Re: [RFC PATCH 1/5] nvme-pci: add function nvme_submit_vf_cmd to issue admin commands for VF driver.

From: Keith Busch
Date: Tue Dec 06 2022 - 08:51:47 EST


On Tue, Dec 06, 2022 at 09:44:08AM -0400, Jason Gunthorpe wrote:
> On Tue, Dec 06, 2022 at 07:19:40AM +0100, Christoph Hellwig wrote:
> > On Tue, Dec 06, 2022 at 01:58:12PM +0800, Lei Rao wrote:
> > > The new function nvme_submit_vf_cmd() helps the host VF driver to issue
> > > VF admin commands. It's helpful in some cases that the host NVMe driver
> > > does not control VF's admin queue.

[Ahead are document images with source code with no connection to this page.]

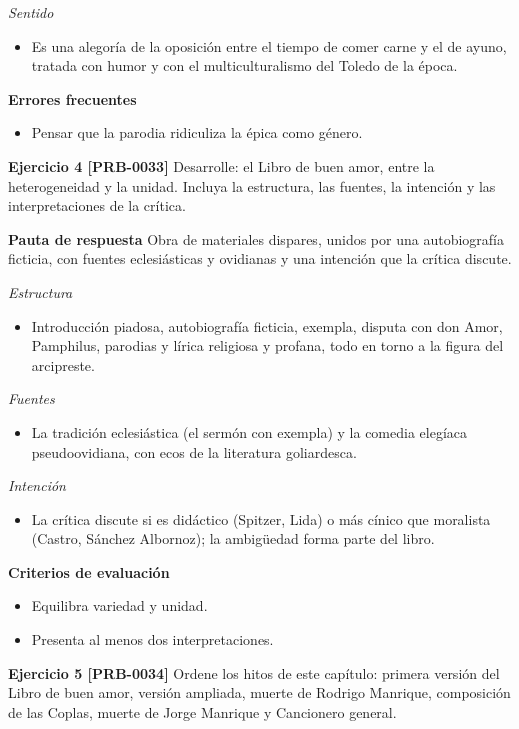 \documentclass{book}
\begin{document}
\noindent\textit{Sentido}
\begin{itemize}
\item Es una alegoría de la oposición entre el tiempo de comer carne y el de ayuno, tratada con humor y con el multiculturalismo del Toledo de la época.
\end{itemize}

\noindent\textbf{Errores frecuentes}
\begin{itemize}
\item Pensar que la parodia ridiculiza la épica como género.
\end{itemize}

\noindent\textbf{Ejercicio 4 [PRB-0033]}
Desarrolle: el Libro de buen amor, entre la heterogeneidad y la unidad. Incluya la estructura, las fuentes, la intención y las interpretaciones de la crítica.


\noindent\textbf{Pauta de respuesta}
Obra de materiales dispares, unidos por una autobiografía ficticia, con fuentes eclesiásticas y ovidianas y una intención que la crítica discute.


\noindent\textit{Estructura}
\begin{itemize}
\item Introducción piadosa, autobiografía ficticia, exempla, disputa con don Amor, Pamphilus, parodias y lírica religiosa y profana, todo en torno a la figura del arcipreste.
\end{itemize}

\noindent\textit{Fuentes}
\begin{itemize}
\item La tradición eclesiástica (el sermón con exempla) y la comedia elegíaca pseudoovidiana, con ecos de la literatura goliardesca.
\end{itemize}

\noindent\textit{Intención}
\begin{itemize}
\item La crítica discute si es didáctico (Spitzer, Lida) o más cínico que moralista (Castro, Sánchez Albornoz); la ambigüedad forma parte del libro.
\end{itemize}

\noindent\textbf{Criterios de evaluación}
\begin{itemize}
\item Equilibra variedad y unidad.
\item Presenta al menos dos interpretaciones.
\end{itemize}

\noindent\textbf{Ejercicio 5 [PRB-0034]}
Ordene los hitos de este capítulo: primera versión del Libro de buen amor, versión ampliada, muerte de Rodrigo Manrique, composición de las Coplas, muerte de Jorge Manrique y Cancionero general.
\end{document}
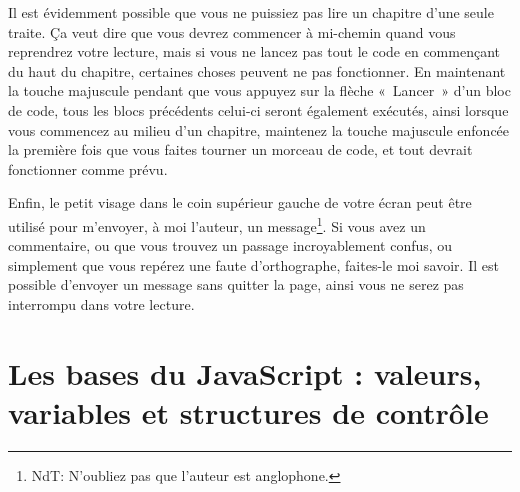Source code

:\documentclass{FramateX}
\begin{document}
Il est évidemment possible que vous ne puissiez pas lire un chapitre
d'une seule traite. Ça veut dire que vous devrez commencer à mi-chemin
quand vous reprendrez votre lecture, mais si vous ne lancez pas tout le
code en commençant du haut du chapitre, certaines choses peuvent ne pas
fonctionner. En maintenant la touche majuscule pendant que vous appuyez
sur la flèche «~Lancer~» d'un bloc de code, tous les blocs précédents
celui-ci seront également exécutés, ainsi lorsque vous commencez au
milieu d'un chapitre, maintenez la touche majuscule enfoncée la première
fois que vous faites tourner un morceau de code, et tout devrait
fonctionner comme prévu.

\begin{center}\end{center}

Enfin, le petit visage dans le coin supérieur gauche de votre écran peut
être utilisé pour m'envoyer, à moi l'auteur, un
message\footnote{NdT: N'oubliez pas que l'auteur est anglophone.}. Si vous avez un commentaire, ou que vous
trouvez un passage incroyablement confus, ou simplement que vous repérez
une faute d'orthographe, faites-le moi savoir. Il est possible d'envoyer
un message sans quitter la page, ainsi vous ne serez pas interrompu dans
votre lecture.
     
                    

\mainmatter

                        
%


%

                        
                    

\chapter{Les bases du JavaScript : valeurs, variables et
structures de contrôle}
\end{document}
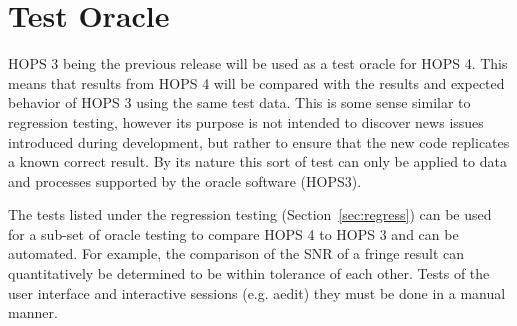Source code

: %
%
\section{Test Oracle}
\label{sec:oracle}
HOPS 3 being the previous release will be used as a test oracle for HOPS 4. This means that
results from HOPS 4 will be compared with the results and expected behavior of HOPS 3 using
the same test data. This is some sense similar to regression testing, however its purpose
is not intended to discover news issues introduced during development, but rather to ensure
that the new code replicates a known correct result. By its nature this sort of test can only be applied
to data and processes supported by the oracle software (HOPS3).

The tests listed under the regression testing (Section~\ref{sec:regress}) can be used for a sub-set of
oracle testing to compare HOPS 4 to HOPS 3 and can be automated. For example, the comparison of the SNR
of a fringe result can quantitatively be determined to be within tolerance of each other. Tests of the user interface and interactive 
sessions (e.g. aedit) they must be done in a manual manner.


%
%
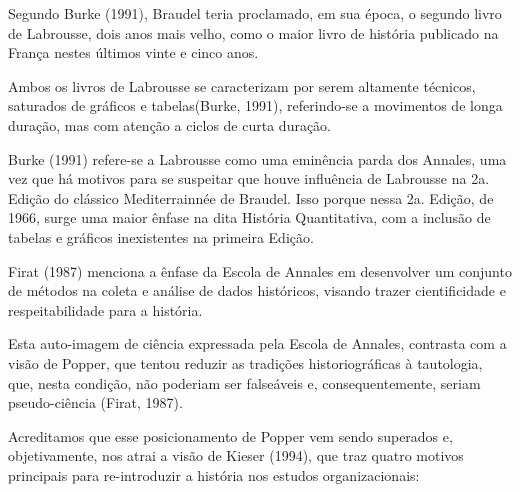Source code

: \documentclass[
12pt,		%
openright,	%
twoside,  %
a4paper,			%
chapter=TITLE,		%
english,			%
french,				%
spanish,			%
brazil				%
]{USPSC-classe/USPSC}
\begin{document}
Segundo  Burke (1991), Braudel teria proclamado, em sua \'epoca, o segundo livro de Labrousse, dois anos mais velho, como \textquotedbl o maior livro de hist\'oria publicado na Fran\c{c}a nestes \'ultimos vinte e cinco anos\textquotedbl .




Ambos os livros de Labrousse se caracterizam por serem altamente t\'ecnicos, \textquotedbl saturados de gr\'aficos e tabelas\textquotedbl   (Burke, 1991), referindo-se a movimentos de longa dura\c{c}\~ao, mas com aten\c{c}\~ao a ciclos de curta dura\c{c}\~ao.




Burke (1991) refere-se a Labrousse como uma \textquotedbl emin\^encia parda dos Annales\textquotedbl , uma vez que \textquotedbl h\'a motivos para se suspeitar que houve influ\^encia de Labrousse na 2a. Edi\c{c}\~ao do cl\'assico Mediterrainn\'ee de Braudel\textquotedbl . Isso porque nessa 2a. Edi\c{c}\~ao, de 1966, surge uma maior \^enfase na dita Hist\'oria Quantitativa, com a inclus\~ao de tabelas e gr\'aficos inexistentes na primeira Edi\c{c}\~ao.




 Firat (1987) menciona a \^enfase da Escola de Annales em \textquotedbl desenvolver um conjunto de m\'etodos na coleta e an\'alise de dados hist\'oricos\textquotedbl , visando \textquotedbl trazer cientificidade e respeitabilidade para a hist\'oria\textquotedbl .




Esta auto-imagem de ci\^encia expressada pela Escola de Annales, contrasta com a vis\~ao de Popper, que tentou reduzir as tradi\c{c}\~oes historiogr\'aficas \`a tautologia, que, nesta condi\c{c}\~ao, n\~ao poderiam ser false\'aveis e, consequentemente, seriam pseudo-ci\^encia  (Firat, 1987).




Acreditamos que esse posicionamento de Popper vem sendo superados e, objetivamente, nos atrai a vis\~ao de  Kieser (1994), que traz quatro motivos principais para re-introduzir a hist\'oria nos estudos organizacionais:
\end{document}
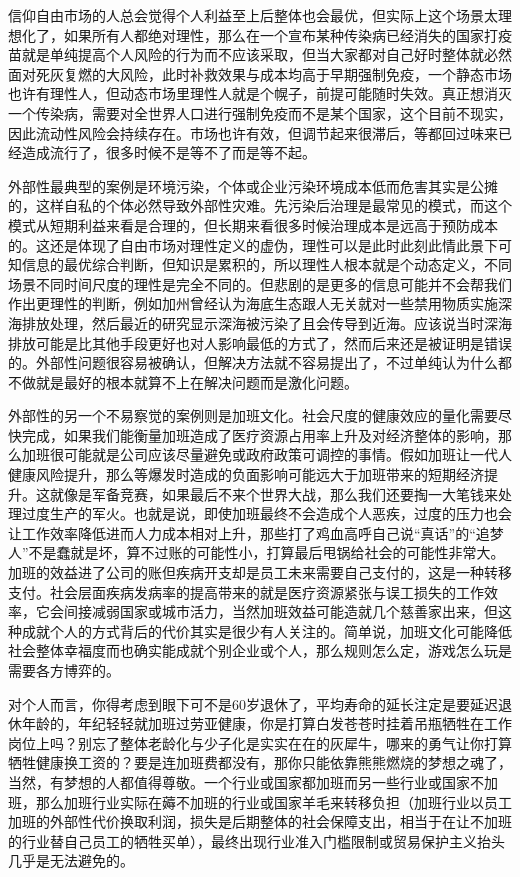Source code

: \documentclass[
]{book}
\begin{document}
信仰自由市场的人总会觉得个人利益至上后整体也会最优，但实际上这个场景太理想化了，如果所有人都绝对理性，那么在一个宣布某种传染病已经消失的国家打疫苗就是单纯提高个人风险的行为而不应该采取，但当大家都对自己好时整体就必然面对死灰复燃的大风险，此时补救效果与成本均高于早期强制免疫，一个静态市场也许有理性人，但动态市场里理性人就是个幌子，前提可能随时失效。真正想消灭一个传染病，需要对全世界人口进行强制免疫而不是某个国家，这个目前不现实，因此流动性风险会持续存在。市场也许有效，但调节起来很滞后，等都回过味来已经造成流行了，很多时候不是等不了而是等不起。

外部性最典型的案例是环境污染，个体或企业污染环境成本低而危害其实是公摊的，这样自私的个体必然导致外部性灾难。先污染后治理是最常见的模式，而这个模式从短期利益来看是合理的，但长期来看很多时候治理成本是远高于预防成本的。这还是体现了自由市场对理性定义的虚伪，理性可以是此时此刻此情此景下可知信息的最优综合判断，但知识是累积的，所以理性人根本就是个动态定义，不同场景不同时间尺度的理性是完全不同的。但悲剧的是更多的信息可能并不会帮我们作出更理性的判断，例如加州曾经认为海底生态跟人无关就对一些禁用物质实施深海排放处理，然后最近的研究显示深海被污染了且会传导到近海。应该说当时深海排放可能是比其他手段更好也对人影响最低的方式了，然而后来还是被证明是错误的。外部性问题很容易被确认，但解决方法就不容易提出了，不过单纯认为什么都不做就是最好的根本就算不上在解决问题而是激化问题。

外部性的另一个不易察觉的案例则是加班文化。社会尺度的健康效应的量化需要尽快完成，如果我们能衡量加班造成了医疗资源占用率上升及对经济整体的影响，那么加班很可能就是公司应该尽量避免或政府政策可调控的事情。假如加班让一代人健康风险提升，那么等爆发时造成的负面影响可能远大于加班带来的短期经济提升。这就像是军备竞赛，如果最后不来个世界大战，那么我们还要掏一大笔钱来处理过度生产的军火。也就是说，即使加班最终不会造成个人恶疾，过度的压力也会让工作效率降低进而人力成本相对上升，那些打了鸡血高呼自己说``真话''的``追梦人''不是蠢就是坏，算不过账的可能性小，打算最后甩锅给社会的可能性非常大。加班的效益进了公司的账但疾病开支却是员工未来需要自己支付的，这是一种转移支付。社会层面疾病发病率的提高带来的就是医疗资源紧张与误工损失的工作效率，它会间接减弱国家或城市活力，当然加班效益可能造就几个慈善家出来，但这种成就个人的方式背后的代价其实是很少有人关注的。简单说，加班文化可能降低社会整体幸福度而也确实能成就个别企业或个人，那么规则怎么定，游戏怎么玩是需要各方博弈的。

对个人而言，你得考虑到眼下可不是60岁退休了，平均寿命的延长注定是要延迟退休年龄的，年纪轻轻就加班过劳亚健康，你是打算白发苍苍时挂着吊瓶牺牲在工作岗位上吗？别忘了整体老龄化与少子化是实实在在的灰犀牛，哪来的勇气让你打算牺牲健康换工资的？要是连加班费都没有，那你只能依靠熊熊燃烧的梦想之魂了，当然，有梦想的人都值得尊敬。一个行业或国家都加班而另一些行业或国家不加班，那么加班行业实际在薅不加班的行业或国家羊毛来转移负担（加班行业以员工加班的外部性代价换取利润，损失是后期整体的社会保障支出，相当于在让不加班的行业替自己员工的牺牲买单），最终出现行业准入门槛限制或贸易保护主义抬头几乎是无法避免的。
\end{document}
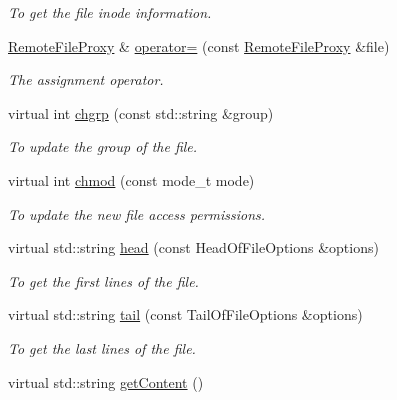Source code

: \begin{DoxyCompactItemize}
\begin{DoxyCompactList}\small\item\em To get the file inode information. \item\end{DoxyCompactList}\item 
\hyperlink{classRemoteFileProxy}{RemoteFileProxy} \& \hyperlink{classRemoteFileProxy_a8f9c34f0bbf8951c33d4037096df7a54}{operator=} (const \hyperlink{classRemoteFileProxy}{RemoteFileProxy} \&file)
\begin{DoxyCompactList}\small\item\em The assignment operator. \item\end{DoxyCompactList}\item 
virtual int \hyperlink{classRemoteFileProxy_aa531dc112c82a1a60e09006a940638f1}{chgrp} (const std::string \&group)
\begin{DoxyCompactList}\small\item\em To update the group of the file. \item\end{DoxyCompactList}\item 
virtual int \hyperlink{classRemoteFileProxy_aab9b3e742ebbc607be68ed01f9bc8b3b}{chmod} (const mode\_\-t mode)
\begin{DoxyCompactList}\small\item\em To update the new file access permissions. \item\end{DoxyCompactList}\item 
virtual std::string \hyperlink{classRemoteFileProxy_af0b29be33b052dfa085bdbd3636ee0c5}{head} (const HeadOfFileOptions \&options)
\begin{DoxyCompactList}\small\item\em To get the first lines of the file. \item\end{DoxyCompactList}\item 
virtual std::string \hyperlink{classRemoteFileProxy_a45f18885dee050419b72e36283031bdb}{tail} (const TailOfFileOptions \&options)
\begin{DoxyCompactList}\small\item\em To get the last lines of the file. \item\end{DoxyCompactList}\item 
virtual std::string \hyperlink{classRemoteFileProxy_a45994a64cf7d8f649707087eedb3466e}{getContent} ()

\end{DoxyCompactItemize}
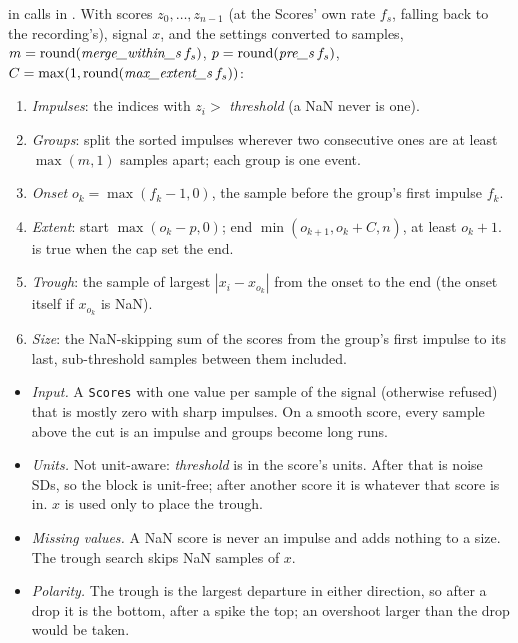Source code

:  in  calls  in
. With scores $z_0,\dots,z_{n-1}$ (at the
Scores' own rate $f_s$, falling back to the recording's), signal $x$, and the settings converted
to samples, $m = \operatorname{round}(\text{\emph{merge\_within\_s}}\,f_s)$,
$p = \operatorname{round}(\text{\emph{pre\_s}}\,f_s)$,
$C = \max(1, \operatorname{round}(\text{\emph{max\_extent\_s}}\,f_s))$:
\begin{enumerate}
\item \emph{Impulses}: the indices with $z_i >$ \emph{threshold} (a NaN never is one).
\item \emph{Groups}: split the sorted impulses wherever two consecutive ones are at least
  $\max(m, 1)$ samples apart; each group is one event.
\item \emph{Onset} $o_k = \max(f_k - 1, 0)$, the sample before the group's first impulse $f_k$.
\item \emph{Extent}: start $\max(o_k - p, 0)$; end $\min(o_{k+1}, o_k + C, n)$, at least
  $o_k + 1$.  is true when the cap set the end.
\item \emph{Trough}: the sample of largest $|x_i - x_{o_k}|$ from the onset to the end (the
  onset itself if $x_{o_k}$ is NaN).
\item \emph{Size}: the NaN-skipping sum of the scores from the group's first impulse to its
  last, sub-threshold samples between them included.
\end{enumerate}

\begin{itemize}
\item \emph{Input.} A \texttt{Scores} with one value per sample of the signal (otherwise
  refused) that is mostly zero with sharp impulses. On a smooth score, every sample above the
  cut is an impulse and groups become long runs.
\item \emph{Units.} Not unit-aware: \emph{threshold} is in the score's units. After
   that is noise SDs, so the block is unit-free; after another
  score it is whatever that score is in. $x$ is used only to place the trough.
\item \emph{Missing values.} A NaN score is never an impulse and adds nothing to a size.
  The trough search skips NaN samples of $x$.
\item \emph{Polarity.} The trough is the largest departure in either direction, so after a
  drop it is the bottom, after a spike the top; an overshoot larger than the drop would be taken.
\end{itemize}

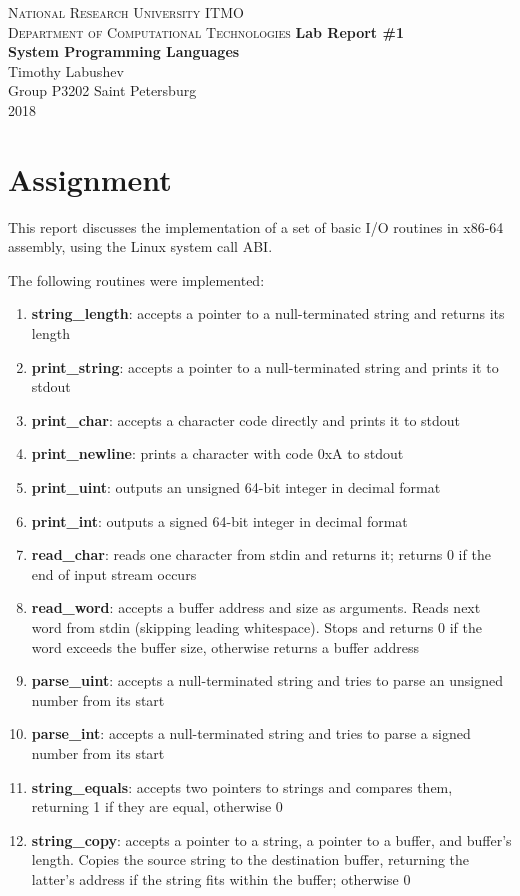 \documentclass[12pt,a4paper]{report}
\begin{document}
\begin{titlepage}
\begin{center}
\textsc{
  National Research University ITMO\\[4mm]
  Department of Computational Technologies
}
\vfill
\textbf{
  Lab Report \#1\\[2mm]
  System Programming Languages
  \\[20mm]
}
Timothy Labushev\\[2mm]
Group P3202
\vfill
Saint Petersburg\\[2mm]
2018
\end{center}
\end{titlepage}

\newpage
\section*{Assignment}

This report discusses the implementation of a set of basic I/O routines in x86-64 assembly, using the Linux system call ABI.

The following routines were implemented:

\begin{enumerate}
\setlength\itemsep{0.2em}
\item \textbf{string\_length}: accepts a pointer to a null-terminated string and returns its length
\item \textbf{print\_string}: accepts a pointer to a null-terminated string and prints it to stdout
\item \textbf{print\_char}: accepts a character code directly and prints it to stdout
\item \textbf{print\_newline}: prints a character with code 0xA to stdout
\item \textbf{print\_uint}: outputs an unsigned 64-bit integer in decimal format
\item \textbf{print\_int}: outputs a signed 64-bit integer in decimal format
\item \textbf{read\_char}: reads one character from stdin and returns it; returns 0 if the end of input stream occurs
\item \textbf{read\_word}: accepts a buffer address and size as arguments. Reads next word from stdin (skipping leading whitespace). Stops and returns 0 if the word exceeds the buffer size, otherwise returns a buffer address
\item \textbf{parse\_uint}: accepts a null-terminated string and tries to parse an unsigned number from its start
\item \textbf{parse\_int}: accepts a null-terminated string and tries to parse a signed number from its start
\item \textbf{string\_equals}: accepts two pointers to strings and compares them, returning 1 if they are equal, otherwise 0
\item \textbf{string\_copy}: accepts a pointer to a string, a pointer to a buffer, and buffer’s length. Copies the source string to the destination buffer, returning the latter's address if the string fits within the buffer; otherwise 0
\end{enumerate}
\end{document}
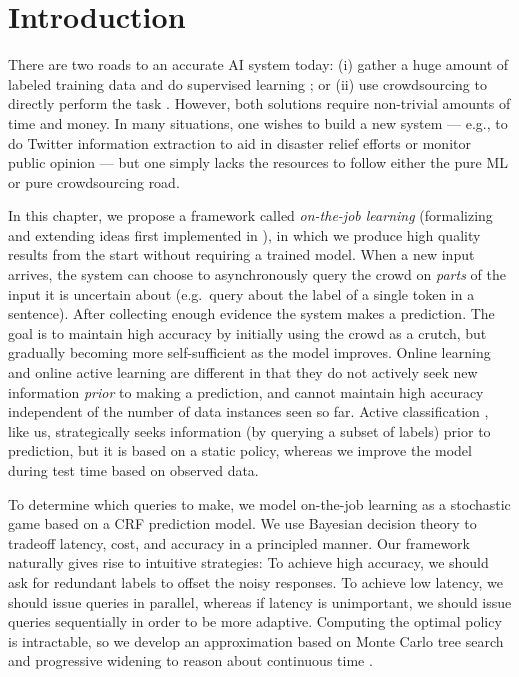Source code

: \section{Introduction}
\label{sec:otj:intro}

There are two roads to an accurate AI system today:
(i) gather a huge amount of labeled training data \citep{deng2009imagenet} and do supervised learning \citep{krizhevsky2012imagenet};
or (ii) use crowdsourcing to directly perform the task \citep{bernstein2010soylent,kokkalis2013emailvalet}.
However, both solutions require non-trivial amounts of time and money.
In many situations, one wishes to build a new system --- e.g., to do Twitter information extraction
\citep{li2012twiner} to aid in disaster relief efforts or monitor public
opinion --- but one simply lacks the resources to follow either the pure ML or pure crowdsourcing road.

In this chapter, we propose a framework called \emph{on-the-job learning} (formalizing and extending ideas first implemented in \citet{lasecki2013realtime}),
in which we produce high quality results from the start without requiring a trained model.
When a new input arrives,
the system can choose to asynchronously query the crowd on \emph{parts} of the input it is
uncertain about (e.g.\ query about the label of a single token in a sentence). After collecting enough evidence the system makes a prediction.
The goal is to maintain high accuracy by initially using the crowd as a crutch,
but gradually becoming more self-sufficient as the model improves.
Online learning \citep{cesabianchi06prediction} and
online active learning \citep{helmbold1997some,sculley2007online,chu2011unbiased}
are different in that
they do not actively seek new information \emph{prior} to making a prediction,
and cannot maintain high accuracy independent of the number of data instances seen so far.
Active classification \citep{gao2011active}, like us,
strategically seeks information (by querying a subset of labels) prior to prediction,
but it is based on a static policy, 
whereas we improve the model during test time based on observed data.

To determine which queries to make,
we model on-the-job learning as a stochastic game based on a CRF prediction model.
We use Bayesian decision theory to tradeoff latency, cost, and accuracy in a principled manner.
Our framework naturally gives rise to intuitive strategies:
To achieve high accuracy, we should ask for redundant labels
to offset the noisy responses.  To achieve low latency, we should issue queries
in parallel, whereas if latency is unimportant, we should issue queries
sequentially in order to be more adaptive.
Computing the optimal policy is intractable,
so we develop an approximation
based on Monte Carlo tree search \citep{kocsis2006bandit} and
progressive widening to reason about continuous time \citep{coulom2007computing}.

For example, in the virtualization
> > > device pass-through case, the VF controller's admin queue is governed
> > > by the Guest NVMe driver. Host VF driver relies on PF device's admin
> > > queue to control VF devices like vendor-specific live migration commands.
> >
> > WTF are you even smoking when you think this would be acceptable?
>
> Not speaking to NVMe - but this driver is clearly copying mlx5's live
> migration driver, almost completely - including this basic function.
>
> So, to explain why mlx5 works this way..
>
> The VFIO approach is to fully assign an entire VF to the guest OS. The
> entire VF assignment means every MMIO register *and all the DMA* of
> the VF is owned by the guest operating system.
>
> mlx5 needs to transfer hundreds of megabytes to gigabytes of in-device
> state to perform a migration.

For storage, though, you can't just transfer the controller state. You have to
transfer all the namespace user data, too. So potentially many terabytes?